Apparently the collision detection is the biggest bottleneck, with the biggest single chunk of time inside that again spent in the function that computes the positions of the shapes of each object relative to the current position. Closely followed by the actual collision detection function. This part is obviously the main candidate for optimization!
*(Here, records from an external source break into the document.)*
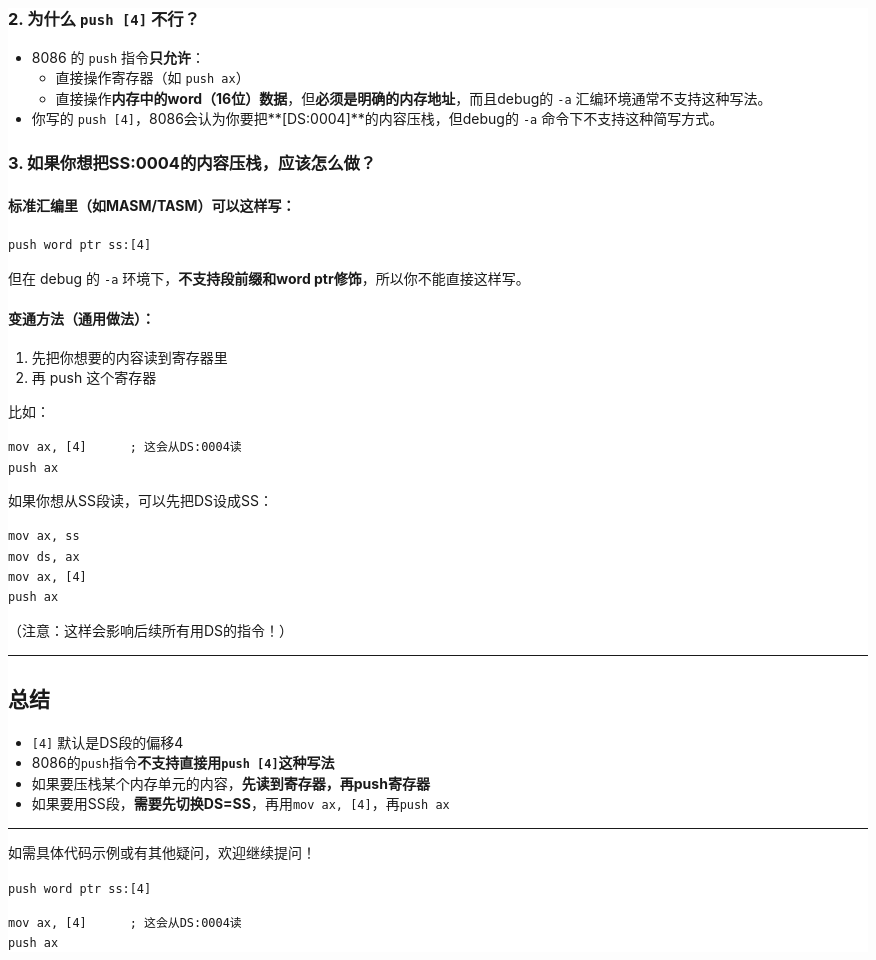 ### 2. 为什么 `push [4]` 不行？

- 8086 的 `push` 指令**只允许**：
  - 直接操作寄存器（如 `push ax`）
  - 直接操作**内存中的word（16位）数据**，但**必须是明确的内存地址**，而且debug的 `-a` 汇编环境通常不支持这种写法。
- 你写的 `push [4]`，8086会认为你要把**[DS:0004]**的内容压栈，但debug的 `-a` 命令下不支持这种简写方式。

### 3. 如果你想把SS:0004的内容压栈，应该怎么做？

#### 标准汇编里（如MASM/TASM）可以这样写：
```assembly
push word ptr ss:[4]
```
但在 debug 的 `-a` 环境下，**不支持段前缀和word ptr修饰**，所以你不能直接这样写。

#### 变通方法（通用做法）：
1. 先把你想要的内容读到寄存器里
2. 再 push 这个寄存器

比如：
```assembly
mov ax, [4]      ; 这会从DS:0004读
push ax
```
如果你想从SS段读，可以先把DS设成SS：
```assembly
mov ax, ss
mov ds, ax
mov ax, [4]
push ax
```
（注意：这样会影响后续所有用DS的指令！）

---

## 总结

- `[4]` 默认是DS段的偏移4
- 8086的`push`指令**不支持直接用`push [4]`这种写法**
- 如果要压栈某个内存单元的内容，**先读到寄存器，再push寄存器**
- 如果要用SS段，**需要先切换DS=SS**，再用`mov ax, [4]`，再`push ax`

---

如需具体代码示例或有其他疑问，欢迎继续提问！

```plaintext
push word ptr ss:[4]
```

```plaintext
mov ax, [4]      ; 这会从DS:0004读
push ax
```
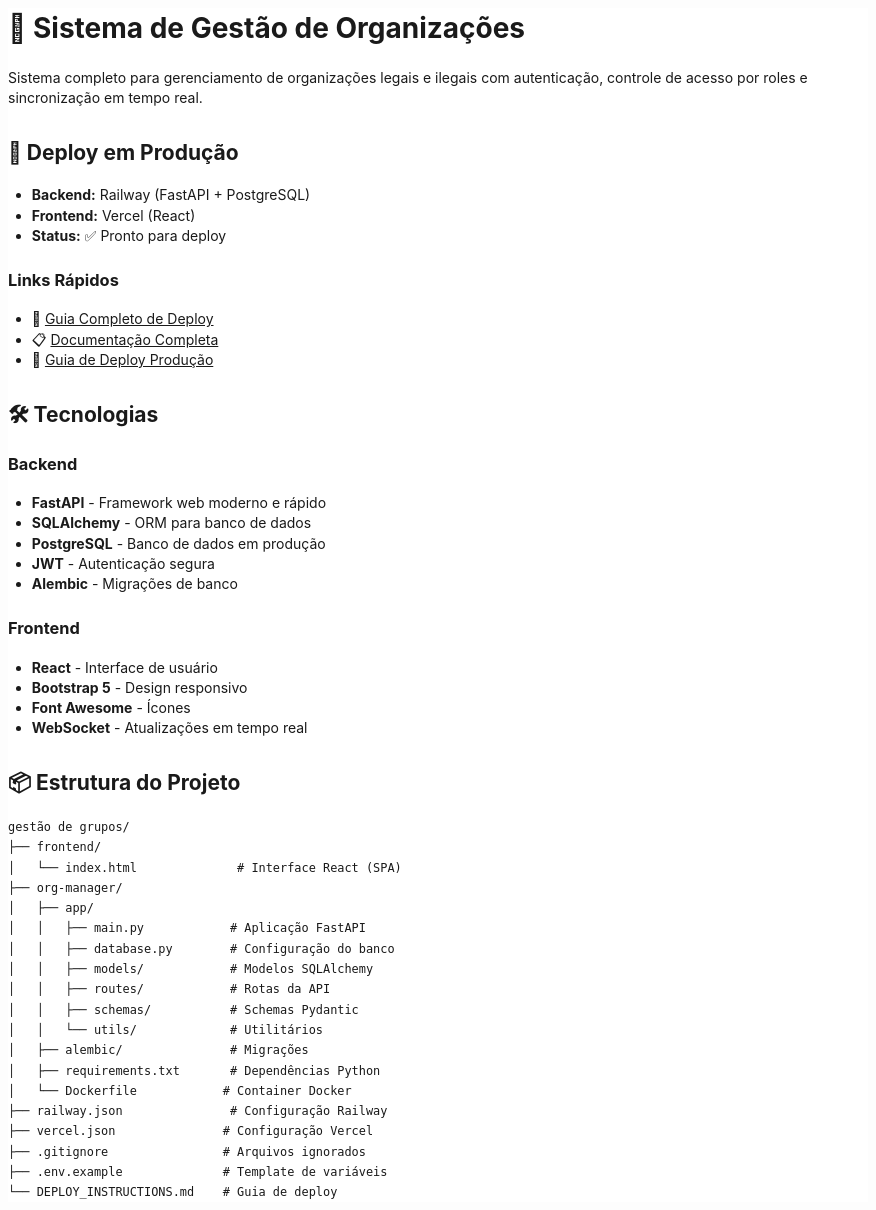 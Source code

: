 # 🏢 Sistema de Gestão de Organizações

Sistema completo para gerenciamento de organizações legais e ilegais com autenticação, controle de acesso por roles e sincronização em tempo real.

## 🚀 Deploy em Produção

- **Backend:** Railway (FastAPI + PostgreSQL)
- **Frontend:** Vercel (React)
- **Status:** ✅ Pronto para deploy

### Links Rápidos
- 📖 [Guia Completo de Deploy](DEPLOY_INSTRUCTIONS.md)
- 📋 [Documentação Completa](README_COMPLETO.md)
- 🚀 [Guia de Deploy Produção](DEPLOY_PRODUCAO.md)

## 🛠️ Tecnologias

### Backend
- **FastAPI** - Framework web moderno e rápido
- **SQLAlchemy** - ORM para banco de dados
- **PostgreSQL** - Banco de dados em produção
- **JWT** - Autenticação segura
- **Alembic** - Migrações de banco

### Frontend
- **React** - Interface de usuário
- **Bootstrap 5** - Design responsivo
- **Font Awesome** - Ícones
- **WebSocket** - Atualizações em tempo real

## 📦 Estrutura do Projeto

```
gestão de grupos/
├── frontend/
│   └── index.html              # Interface React (SPA)
├── org-manager/
│   ├── app/
│   │   ├── main.py            # Aplicação FastAPI
│   │   ├── database.py        # Configuração do banco
│   │   ├── models/            # Modelos SQLAlchemy
│   │   ├── routes/            # Rotas da API
│   │   ├── schemas/           # Schemas Pydantic
│   │   └── utils/             # Utilitários
│   ├── alembic/               # Migrações
│   ├── requirements.txt       # Dependências Python
│   └── Dockerfile            # Container Docker
├── railway.json               # Configuração Railway
├── vercel.json               # Configuração Vercel
├── .gitignore                # Arquivos ignorados
├── .env.example              # Template de variáveis
└── DEPLOY_INSTRUCTIONS.md    # Guia de deploy

```
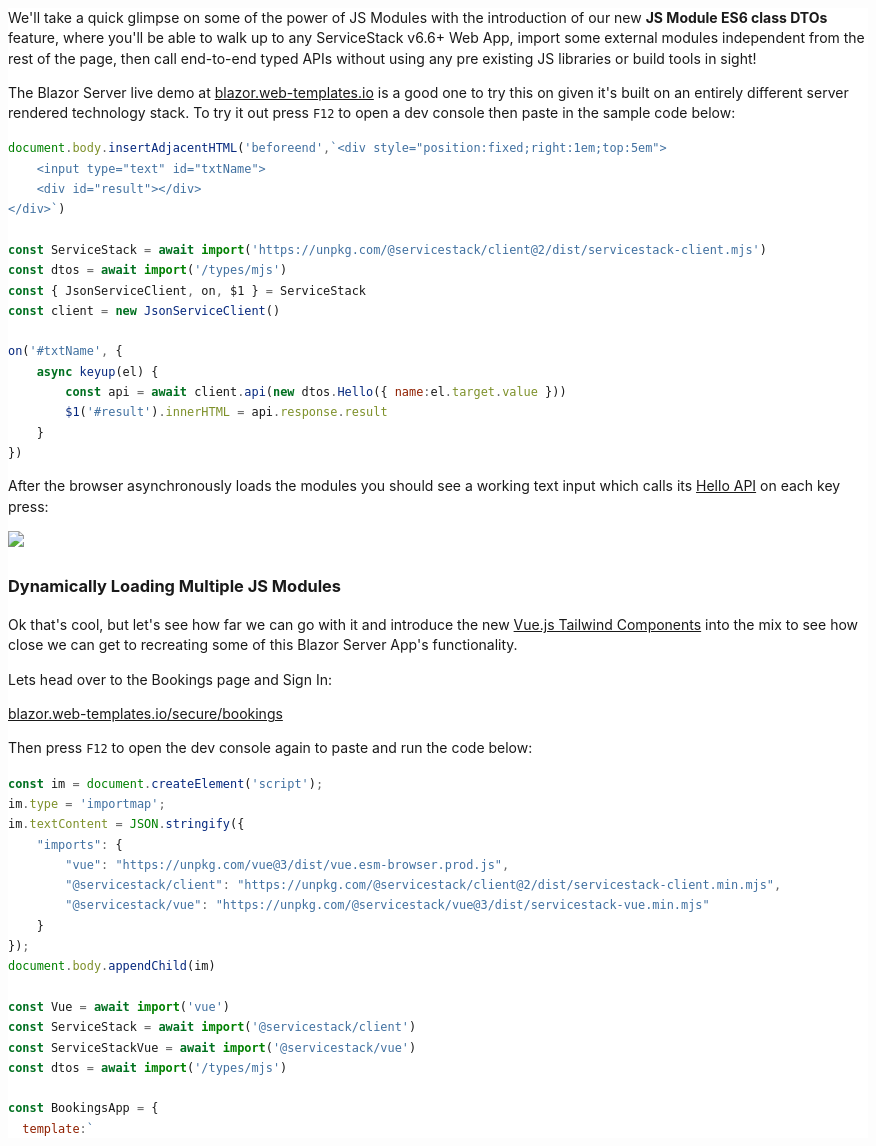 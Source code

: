 We'll take a quick glimpse on some of the power of JS Modules with the introduction of our new **JS Module ES6 class DTOs** feature, where you'll be able to walk up to any ServiceStack v6.6+ Web App, import some external modules independent from the rest of the page, then call end-to-end typed APIs without using any pre existing JS libraries or build tools in sight!

The Blazor Server live demo at [blazor.web-templates.io](https://blazor.web-templates.io) is a good one to try this on given it's built on an entirely different server rendered technology stack. To try it out press `F12` to open a dev console then paste in the sample code below:

```js
document.body.insertAdjacentHTML('beforeend',`<div style="position:fixed;right:1em;top:5em">
    <input type="text" id="txtName">
    <div id="result"></div>
</div>`)

const ServiceStack = await import('https://unpkg.com/@servicestack/client@2/dist/servicestack-client.mjs')
const dtos = await import('/types/mjs')
const { JsonServiceClient, on, $1 } = ServiceStack
const client = new JsonServiceClient()

on('#txtName', {
    async keyup(el) {
        const api = await client.api(new dtos.Hello({ name:el.target.value }))
        $1('#result').innerHTML = api.response.result
    }
})
```

After the browser asynchronously loads the modules you should see a working text input which calls its [Hello API](https://blazor.web-templates.io/ui/Hello) on each key press:

<a href="https://blazor.web-templates.io"><div class="my-8 mx-auto max-w-xl block flex justify-center shadow hover:shadow-lg rounded py-1"><img class="p-4" src="/img/pages/release-notes/v6.6/js-modules-dev-console.png"></div></a>

### Dynamically Loading Multiple JS Modules

Ok that's cool, but let's see how far we can go with it and introduce the new [Vue.js Tailwind Components](/vue/) into the mix to see how close we can get to recreating some of this Blazor Server App's functionality.

Lets head over to the Bookings page and Sign In:

<a class="block text-2xl text-center py-4 font-semibold" href="https://blazor.web-templates.io/secure/bookings" target="_blank">blazor.web-templates.io/secure/bookings</a>

Then press `F12` to open the dev console again to paste and run the code below:

```js
const im = document.createElement('script');
im.type = 'importmap';
im.textContent = JSON.stringify({
    "imports": {
        "vue": "https://unpkg.com/vue@3/dist/vue.esm-browser.prod.js",
        "@servicestack/client": "https://unpkg.com/@servicestack/client@2/dist/servicestack-client.min.mjs",
        "@servicestack/vue": "https://unpkg.com/@servicestack/vue@3/dist/servicestack-vue.min.mjs"
    }
});
document.body.appendChild(im)

const Vue = await import('vue')
const ServiceStack = await import('@servicestack/client')
const ServiceStackVue = await import('@servicestack/vue')
const dtos = await import('/types/mjs')

const BookingsApp = {
  template:`
``` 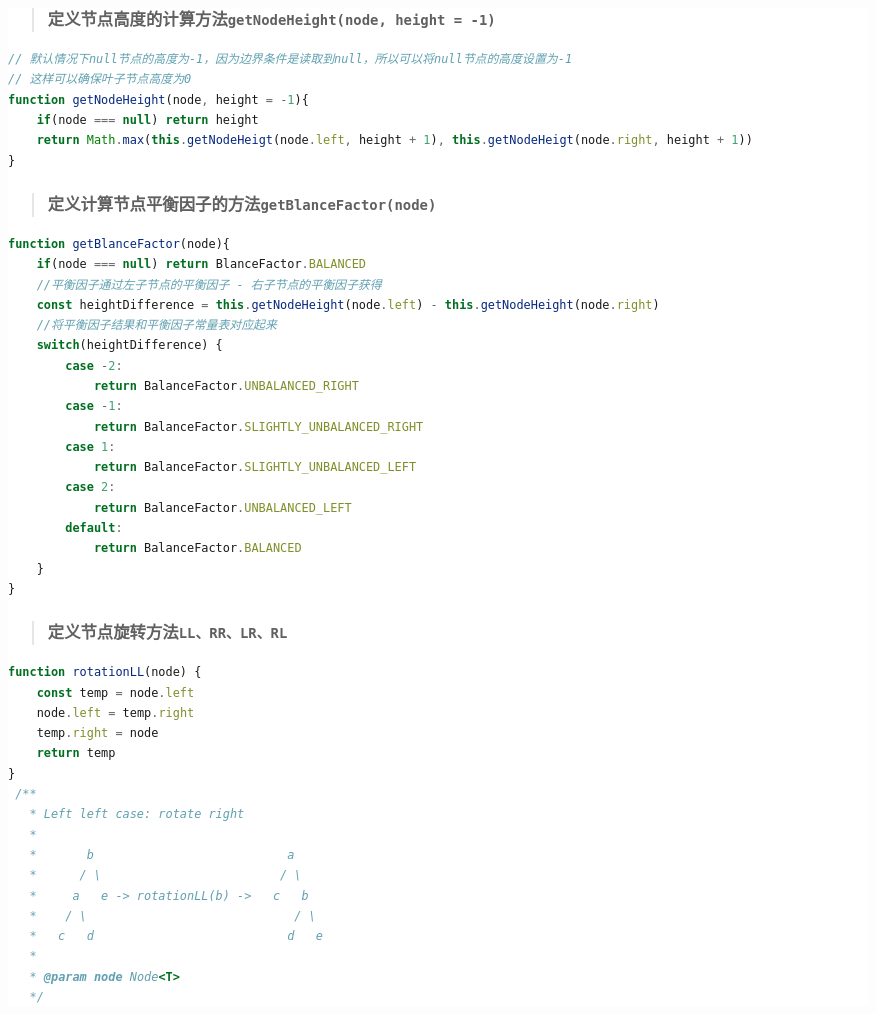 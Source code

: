 > ### 定义节点高度的计算方法`getNodeHeight(node, height = -1)`

```javascript
// 默认情况下null节点的高度为-1，因为边界条件是读取到null，所以可以将null节点的高度设置为-1
// 这样可以确保叶子节点高度为0
function getNodeHeight(node, height = -1){
    if(node === null) return height
    return Math.max(this.getNodeHeigt(node.left, height + 1), this.getNodeHeigt(node.right, height + 1))
}
```

> ### 定义计算节点平衡因子的方法`getBlanceFactor(node)`

```javascript
function getBlanceFactor(node){
    if(node === null) return BlanceFactor.BALANCED 
    //平衡因子通过左子节点的平衡因子 - 右子节点的平衡因子获得
    const heightDifference = this.getNodeHeight(node.left) - this.getNodeHeight(node.right)
    //将平衡因子结果和平衡因子常量表对应起来
    switch(heightDifference) {
        case -2: 
            return BalanceFactor.UNBALANCED_RIGHT
        case -1: 
            return BalanceFactor.SLIGHTLY_UNBALANCED_RIGHT
        case 1: 
            return BalanceFactor.SLIGHTLY_UNBALANCED_LEFT
        case 2: 
            return BalanceFactor.UNBALANCED_LEFT
        default: 
            return BalanceFactor.BALANCED
    }
}
```

> ### 定义节点旋转方法`LL、RR、LR、RL`

```javascript
function rotationLL(node) {
	const temp = node.left
    node.left = temp.right
    temp.right = node
    return temp
}
 /**
   * Left left case: rotate right
   *
   *       b                           a
   *      / \                         / \
   *     a   e -> rotationLL(b) ->   c   b
   *    / \                             / \
   *   c   d                           d   e
   *
   * @param node Node<T>
   */
```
The function get_collision_shapes is fairly easy to optimize since it's results can be cached, provided the cache is invalidated whenever the entity moves. The change was simple and quick and leads to following profiling results:

         432081 function calls (431519 primitive calls) in 29.598 seconds

   Ordered by: cumulative time

   ncalls  tottime  percall  cumtime  percall filename:lineno(function)
       89    0.028    0.000   24.990    0.281 widget.py:57(on_timer)
       50    0.012    0.000   24.909    0.498 widget.py:74(redraw)
       50    0.137    0.003   21.521    0.430 movers/__init__.py:102(run)
     1250    4.450    0.004   17.257    0.014 collisions.py:294(run)
    24610    1.455    0.000    7.981    0.000 collisions.py:272(_is_collision)
    24130    2.714    0.000    5.681    0.000 fixpoint.py:782(is_circle_circle_collision)
   101769    4.212    0.000    4.212    0.000 fixpoint.py:49(mul)
     1250    0.414    0.000    4.125    0.003 movers/physical.py:92(run)
       50    0.201    0.004    3.286    0.066 sprites.py:143(draw)
     1251    0.194    0.000    3.247    0.003 entities.py:129(add_pos)
     1550    1.491    0.001    2.976    0.002 sprites.py:183(_draw_sprite)
     1275    0.065    0.000    2.854    0.002 entities.py:73(_call_pos_listeners)
     1275    0.111    0.000    2.789    0.002 collisions.py:63(entity_pos_listener)
     1306    0.370    0.000    2.703    0.002 collisions.py:195(_update_hash)
     3831    0.990    0.000    2.607    0.001 collisions.py:112(_get_hash_area)

    25860    1.430    0.000    1.737    0.000 collisions.py:233(get_collision_shapes)

Now get_collision_shapes is much faster. This leaves the rest of the collision module as the bottleneck, which will probably require different approaches than caching to speed up.